Hier, il sera trop tard
Geneviève Steinling

Marie-Jeanne a dix-huit ans quand on enterre son père. Le jour des obsèques, les souvenirs où punitions et humiliations étaient monnaie courante refont surface. Elle veut tout oublier. Elle s’enfuit et rencontre Jean-Jacques, un quinquagénaire qui lui propose de l’héberger. Dès la première nuit, elle est hantée par le fantôme de Madeleine, la fille de son hôte, morte trois ans auparavant, elle change d’identité et devient le clone de la jeune fille. Tout lui est permis sauf de monter au grenier.

Quel est le secret qu’on lui cache ?

A PROPOS DE L’AUTEUR :

Geneviève Steinling est une amoureuse des mots.

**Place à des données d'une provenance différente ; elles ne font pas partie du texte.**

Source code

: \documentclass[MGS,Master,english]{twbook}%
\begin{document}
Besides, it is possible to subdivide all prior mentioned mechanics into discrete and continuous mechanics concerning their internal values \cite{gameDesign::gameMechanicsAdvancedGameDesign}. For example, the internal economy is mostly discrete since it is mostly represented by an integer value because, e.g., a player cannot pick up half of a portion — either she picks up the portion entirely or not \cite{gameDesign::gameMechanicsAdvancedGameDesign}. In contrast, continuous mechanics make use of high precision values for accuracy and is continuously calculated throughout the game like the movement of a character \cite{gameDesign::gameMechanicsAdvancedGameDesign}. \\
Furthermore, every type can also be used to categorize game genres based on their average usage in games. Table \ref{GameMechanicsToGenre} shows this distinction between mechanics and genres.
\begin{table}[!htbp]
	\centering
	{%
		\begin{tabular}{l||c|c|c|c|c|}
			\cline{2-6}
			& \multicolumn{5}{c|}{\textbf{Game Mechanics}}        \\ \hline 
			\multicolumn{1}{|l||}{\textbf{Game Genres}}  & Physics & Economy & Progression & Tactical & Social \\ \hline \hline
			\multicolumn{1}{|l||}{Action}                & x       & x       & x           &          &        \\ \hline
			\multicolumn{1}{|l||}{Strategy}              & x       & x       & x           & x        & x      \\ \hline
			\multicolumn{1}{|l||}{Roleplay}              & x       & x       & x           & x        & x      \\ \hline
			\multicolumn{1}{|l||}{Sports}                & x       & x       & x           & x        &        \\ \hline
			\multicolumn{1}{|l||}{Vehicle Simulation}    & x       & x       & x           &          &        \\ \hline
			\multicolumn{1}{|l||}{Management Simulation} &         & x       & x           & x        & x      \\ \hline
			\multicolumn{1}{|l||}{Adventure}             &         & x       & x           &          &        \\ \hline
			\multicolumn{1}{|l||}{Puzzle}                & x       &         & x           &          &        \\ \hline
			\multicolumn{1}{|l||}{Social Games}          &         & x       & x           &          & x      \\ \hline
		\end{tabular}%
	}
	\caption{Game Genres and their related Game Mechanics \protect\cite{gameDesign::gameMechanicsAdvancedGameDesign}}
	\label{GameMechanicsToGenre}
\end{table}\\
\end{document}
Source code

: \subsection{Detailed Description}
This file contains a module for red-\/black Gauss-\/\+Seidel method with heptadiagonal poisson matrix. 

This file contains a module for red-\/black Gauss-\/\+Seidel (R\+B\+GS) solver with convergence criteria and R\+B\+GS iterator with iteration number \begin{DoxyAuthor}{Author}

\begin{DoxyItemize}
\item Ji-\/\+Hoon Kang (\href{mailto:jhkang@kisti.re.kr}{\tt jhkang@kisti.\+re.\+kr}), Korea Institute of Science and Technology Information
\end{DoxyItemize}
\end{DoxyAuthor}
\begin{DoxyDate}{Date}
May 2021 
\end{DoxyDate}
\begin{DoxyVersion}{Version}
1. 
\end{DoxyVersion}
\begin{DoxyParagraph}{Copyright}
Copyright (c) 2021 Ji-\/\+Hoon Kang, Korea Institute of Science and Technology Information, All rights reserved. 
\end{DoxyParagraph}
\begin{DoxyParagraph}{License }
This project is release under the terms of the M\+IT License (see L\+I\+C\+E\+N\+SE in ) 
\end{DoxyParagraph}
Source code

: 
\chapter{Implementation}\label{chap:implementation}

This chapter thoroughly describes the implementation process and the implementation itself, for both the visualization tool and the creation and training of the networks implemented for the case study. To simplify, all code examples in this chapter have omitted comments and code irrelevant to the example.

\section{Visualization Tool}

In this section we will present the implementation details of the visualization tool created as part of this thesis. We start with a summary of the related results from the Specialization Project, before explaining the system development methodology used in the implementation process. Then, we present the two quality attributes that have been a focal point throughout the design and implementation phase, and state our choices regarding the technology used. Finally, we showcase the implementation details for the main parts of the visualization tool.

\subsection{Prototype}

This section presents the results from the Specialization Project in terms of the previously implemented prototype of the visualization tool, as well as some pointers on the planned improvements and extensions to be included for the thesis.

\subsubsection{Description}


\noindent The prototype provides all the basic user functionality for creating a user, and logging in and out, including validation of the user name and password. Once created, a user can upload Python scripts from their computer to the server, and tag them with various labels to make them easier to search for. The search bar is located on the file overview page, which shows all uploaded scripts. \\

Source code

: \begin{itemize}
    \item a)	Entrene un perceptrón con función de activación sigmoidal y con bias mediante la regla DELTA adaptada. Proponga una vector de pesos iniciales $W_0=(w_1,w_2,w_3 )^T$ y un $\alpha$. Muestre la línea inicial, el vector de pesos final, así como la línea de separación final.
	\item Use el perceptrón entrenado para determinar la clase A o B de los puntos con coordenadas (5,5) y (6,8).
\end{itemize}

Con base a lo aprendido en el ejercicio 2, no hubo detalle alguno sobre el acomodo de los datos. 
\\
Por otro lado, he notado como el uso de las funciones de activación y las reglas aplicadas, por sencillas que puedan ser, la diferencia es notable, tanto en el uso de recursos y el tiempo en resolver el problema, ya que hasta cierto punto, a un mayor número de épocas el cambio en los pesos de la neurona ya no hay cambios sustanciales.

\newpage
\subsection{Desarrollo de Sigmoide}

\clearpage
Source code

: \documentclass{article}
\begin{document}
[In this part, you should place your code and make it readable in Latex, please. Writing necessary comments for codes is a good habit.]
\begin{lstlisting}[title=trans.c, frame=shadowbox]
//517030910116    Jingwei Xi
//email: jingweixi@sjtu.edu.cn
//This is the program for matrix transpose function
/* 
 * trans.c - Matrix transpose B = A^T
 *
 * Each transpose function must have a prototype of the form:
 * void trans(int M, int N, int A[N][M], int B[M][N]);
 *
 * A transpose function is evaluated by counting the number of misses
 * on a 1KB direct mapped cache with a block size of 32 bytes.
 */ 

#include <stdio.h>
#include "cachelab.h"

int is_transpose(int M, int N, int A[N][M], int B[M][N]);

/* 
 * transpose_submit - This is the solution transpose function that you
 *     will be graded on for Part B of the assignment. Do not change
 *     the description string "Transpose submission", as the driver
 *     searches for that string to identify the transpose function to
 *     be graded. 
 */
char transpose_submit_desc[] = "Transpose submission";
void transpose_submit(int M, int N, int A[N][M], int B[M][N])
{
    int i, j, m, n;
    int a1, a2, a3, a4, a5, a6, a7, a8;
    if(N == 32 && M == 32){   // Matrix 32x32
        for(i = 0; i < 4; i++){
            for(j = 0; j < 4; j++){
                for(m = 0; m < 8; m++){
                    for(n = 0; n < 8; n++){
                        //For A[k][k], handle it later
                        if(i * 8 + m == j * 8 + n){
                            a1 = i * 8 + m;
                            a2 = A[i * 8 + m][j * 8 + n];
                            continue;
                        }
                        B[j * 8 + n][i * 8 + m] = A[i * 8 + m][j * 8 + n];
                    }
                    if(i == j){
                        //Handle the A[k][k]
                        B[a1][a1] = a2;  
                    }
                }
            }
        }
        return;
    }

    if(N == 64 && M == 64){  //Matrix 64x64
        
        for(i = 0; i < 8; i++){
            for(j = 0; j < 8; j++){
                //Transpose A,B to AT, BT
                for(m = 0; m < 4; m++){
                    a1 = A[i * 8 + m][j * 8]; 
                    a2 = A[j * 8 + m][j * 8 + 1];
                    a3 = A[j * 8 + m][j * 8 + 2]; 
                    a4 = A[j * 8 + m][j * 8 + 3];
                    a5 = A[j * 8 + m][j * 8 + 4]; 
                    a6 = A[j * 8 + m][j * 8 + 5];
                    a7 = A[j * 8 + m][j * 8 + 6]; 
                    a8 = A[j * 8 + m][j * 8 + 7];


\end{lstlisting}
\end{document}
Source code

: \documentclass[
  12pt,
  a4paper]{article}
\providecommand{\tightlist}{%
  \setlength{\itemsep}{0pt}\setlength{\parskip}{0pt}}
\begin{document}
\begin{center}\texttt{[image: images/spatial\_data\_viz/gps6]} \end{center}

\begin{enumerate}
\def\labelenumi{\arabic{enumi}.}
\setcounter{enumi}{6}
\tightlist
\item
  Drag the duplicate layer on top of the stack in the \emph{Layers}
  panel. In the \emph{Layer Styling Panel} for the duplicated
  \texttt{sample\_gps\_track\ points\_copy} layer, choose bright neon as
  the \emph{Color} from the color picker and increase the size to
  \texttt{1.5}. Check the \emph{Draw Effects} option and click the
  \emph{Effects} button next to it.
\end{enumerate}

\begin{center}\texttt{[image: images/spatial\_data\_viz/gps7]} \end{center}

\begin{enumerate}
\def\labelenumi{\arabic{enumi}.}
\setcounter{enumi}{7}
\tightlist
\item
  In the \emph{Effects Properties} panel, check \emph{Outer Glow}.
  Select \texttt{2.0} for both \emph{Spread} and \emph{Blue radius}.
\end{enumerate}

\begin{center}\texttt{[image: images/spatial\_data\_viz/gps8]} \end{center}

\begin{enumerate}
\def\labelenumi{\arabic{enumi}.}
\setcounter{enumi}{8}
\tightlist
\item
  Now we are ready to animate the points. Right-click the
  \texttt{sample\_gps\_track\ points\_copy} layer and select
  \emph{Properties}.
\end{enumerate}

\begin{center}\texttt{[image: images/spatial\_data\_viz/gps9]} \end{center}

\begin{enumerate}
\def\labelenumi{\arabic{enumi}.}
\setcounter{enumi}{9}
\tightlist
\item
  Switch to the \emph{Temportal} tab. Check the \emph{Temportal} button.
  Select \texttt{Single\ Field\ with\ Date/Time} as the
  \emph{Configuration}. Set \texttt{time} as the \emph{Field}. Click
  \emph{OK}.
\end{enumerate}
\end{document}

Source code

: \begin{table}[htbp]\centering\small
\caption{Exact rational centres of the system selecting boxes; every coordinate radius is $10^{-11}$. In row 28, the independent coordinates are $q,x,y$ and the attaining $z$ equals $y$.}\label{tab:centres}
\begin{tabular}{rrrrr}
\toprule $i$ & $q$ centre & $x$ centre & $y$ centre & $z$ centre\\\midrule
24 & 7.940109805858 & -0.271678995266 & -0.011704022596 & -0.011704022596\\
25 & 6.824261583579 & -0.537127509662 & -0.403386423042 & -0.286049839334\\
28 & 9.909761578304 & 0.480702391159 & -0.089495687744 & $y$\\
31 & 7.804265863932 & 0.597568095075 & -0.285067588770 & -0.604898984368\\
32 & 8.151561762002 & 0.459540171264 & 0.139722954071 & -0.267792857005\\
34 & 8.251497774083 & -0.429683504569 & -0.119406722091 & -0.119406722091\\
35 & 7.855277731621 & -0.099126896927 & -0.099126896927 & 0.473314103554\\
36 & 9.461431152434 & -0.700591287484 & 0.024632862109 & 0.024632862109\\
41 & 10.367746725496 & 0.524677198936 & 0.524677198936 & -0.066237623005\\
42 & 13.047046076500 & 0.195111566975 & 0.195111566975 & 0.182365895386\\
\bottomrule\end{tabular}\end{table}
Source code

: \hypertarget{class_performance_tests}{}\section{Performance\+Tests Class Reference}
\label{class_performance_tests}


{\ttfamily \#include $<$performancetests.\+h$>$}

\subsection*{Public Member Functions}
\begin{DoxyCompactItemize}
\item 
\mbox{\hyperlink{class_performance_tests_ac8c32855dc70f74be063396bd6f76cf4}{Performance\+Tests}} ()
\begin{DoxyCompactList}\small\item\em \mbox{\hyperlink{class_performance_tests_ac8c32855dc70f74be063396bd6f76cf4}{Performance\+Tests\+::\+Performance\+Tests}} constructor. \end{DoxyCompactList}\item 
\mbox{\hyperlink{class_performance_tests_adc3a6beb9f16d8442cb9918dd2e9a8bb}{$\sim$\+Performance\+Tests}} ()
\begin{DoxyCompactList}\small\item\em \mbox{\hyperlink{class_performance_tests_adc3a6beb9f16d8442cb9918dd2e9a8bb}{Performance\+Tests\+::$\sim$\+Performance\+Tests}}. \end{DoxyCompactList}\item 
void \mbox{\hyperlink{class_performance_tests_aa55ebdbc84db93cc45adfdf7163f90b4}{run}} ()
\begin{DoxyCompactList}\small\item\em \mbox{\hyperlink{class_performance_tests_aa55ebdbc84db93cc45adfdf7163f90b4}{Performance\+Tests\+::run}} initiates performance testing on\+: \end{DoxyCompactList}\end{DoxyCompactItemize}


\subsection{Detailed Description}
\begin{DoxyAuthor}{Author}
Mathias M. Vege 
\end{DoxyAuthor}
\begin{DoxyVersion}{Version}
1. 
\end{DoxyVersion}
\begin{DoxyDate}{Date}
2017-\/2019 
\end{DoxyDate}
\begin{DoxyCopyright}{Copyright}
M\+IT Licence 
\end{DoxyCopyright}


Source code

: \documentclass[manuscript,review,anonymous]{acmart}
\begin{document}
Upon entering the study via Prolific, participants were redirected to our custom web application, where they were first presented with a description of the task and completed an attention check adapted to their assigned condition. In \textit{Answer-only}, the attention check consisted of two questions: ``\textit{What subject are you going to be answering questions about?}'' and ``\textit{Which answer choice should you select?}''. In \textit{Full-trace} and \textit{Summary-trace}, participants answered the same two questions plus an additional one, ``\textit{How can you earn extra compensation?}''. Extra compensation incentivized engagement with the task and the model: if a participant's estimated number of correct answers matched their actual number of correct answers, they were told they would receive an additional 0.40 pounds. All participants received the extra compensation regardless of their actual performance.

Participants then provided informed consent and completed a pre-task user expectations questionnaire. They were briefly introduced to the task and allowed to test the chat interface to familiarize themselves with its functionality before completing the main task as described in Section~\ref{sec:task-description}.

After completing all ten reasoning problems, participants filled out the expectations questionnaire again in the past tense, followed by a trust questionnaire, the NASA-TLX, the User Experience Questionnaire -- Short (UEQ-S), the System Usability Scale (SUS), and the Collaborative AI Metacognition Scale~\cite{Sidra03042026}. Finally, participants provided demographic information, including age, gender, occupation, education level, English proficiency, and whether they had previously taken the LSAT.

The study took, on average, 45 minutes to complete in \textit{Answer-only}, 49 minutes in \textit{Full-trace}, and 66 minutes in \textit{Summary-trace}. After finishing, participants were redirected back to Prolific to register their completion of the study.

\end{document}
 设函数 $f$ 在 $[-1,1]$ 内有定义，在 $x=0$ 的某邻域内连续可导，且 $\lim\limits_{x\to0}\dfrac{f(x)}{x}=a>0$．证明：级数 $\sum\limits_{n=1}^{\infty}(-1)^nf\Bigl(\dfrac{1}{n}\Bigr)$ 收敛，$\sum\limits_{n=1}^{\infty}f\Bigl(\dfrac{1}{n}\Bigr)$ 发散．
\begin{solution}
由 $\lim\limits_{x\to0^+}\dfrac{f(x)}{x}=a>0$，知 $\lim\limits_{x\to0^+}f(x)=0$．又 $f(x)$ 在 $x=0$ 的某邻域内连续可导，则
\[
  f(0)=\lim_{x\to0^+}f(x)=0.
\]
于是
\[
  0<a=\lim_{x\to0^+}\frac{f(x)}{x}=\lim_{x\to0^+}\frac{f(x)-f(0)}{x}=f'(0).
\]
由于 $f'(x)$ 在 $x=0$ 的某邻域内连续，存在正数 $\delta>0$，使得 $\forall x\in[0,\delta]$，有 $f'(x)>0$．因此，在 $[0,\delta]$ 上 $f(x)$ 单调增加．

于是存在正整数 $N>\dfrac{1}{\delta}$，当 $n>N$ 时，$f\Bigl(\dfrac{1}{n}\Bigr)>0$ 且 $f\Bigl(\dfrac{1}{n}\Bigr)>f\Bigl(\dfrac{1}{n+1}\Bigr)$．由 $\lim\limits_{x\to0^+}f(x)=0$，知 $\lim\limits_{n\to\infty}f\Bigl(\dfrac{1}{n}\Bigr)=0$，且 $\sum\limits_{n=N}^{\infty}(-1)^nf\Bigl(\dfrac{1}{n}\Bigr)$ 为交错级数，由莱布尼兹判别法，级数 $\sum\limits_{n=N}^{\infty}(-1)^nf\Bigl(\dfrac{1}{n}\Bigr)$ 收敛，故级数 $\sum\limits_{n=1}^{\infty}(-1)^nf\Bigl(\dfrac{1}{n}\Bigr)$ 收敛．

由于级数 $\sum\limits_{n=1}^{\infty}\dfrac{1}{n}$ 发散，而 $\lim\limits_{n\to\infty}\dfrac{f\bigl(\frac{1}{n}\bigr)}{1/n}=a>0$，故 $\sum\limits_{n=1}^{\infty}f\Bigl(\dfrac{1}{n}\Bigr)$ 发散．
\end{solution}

Après avoir publié bon nombre de pièces de théâtre à succès pour les adultes et pour les enfants, elle se lance dans l’écriture d’un roman aujourd’hui publié aux Editions Abordables.
Elle ne se cantonne pas à un seul thème et peut évoquer des sujets aussi divers que l’amour et l’écologie.
L’écriture fait partie intégrante de sa vie et a gagné plusieurs prix littéraires pour ses nouvelles. Plusieurs de ces pièces de théâtre ont été mises en scène par des troupes amateurs et professionnelles.

MON AVIS :

Que dire à part « J’ai adoré » ?
J’ai tout bonnement été happée par l’intrigue et par le style. Une écriture fluide et poétique, mais qui reste simple et accessible. Un attrait pour les belles métaphores et les phrases courtes, précises, sans fioriture.
Hier, il sera trop tard est un livre qui, de prime abord, paraît assez simpliste, reprenant des topoï fréquents en littérature, la fuite, la rencontre, l’inconnu. Cependant, l’histoire s’écrit au fil des pages sans que l’on puisse imaginer la suite.
Je recommande ce livre à ceux qui aiment être surpris, aux amateurs d’histoires à suspens et à ceux qui apprécient les fictions entre passé et présent.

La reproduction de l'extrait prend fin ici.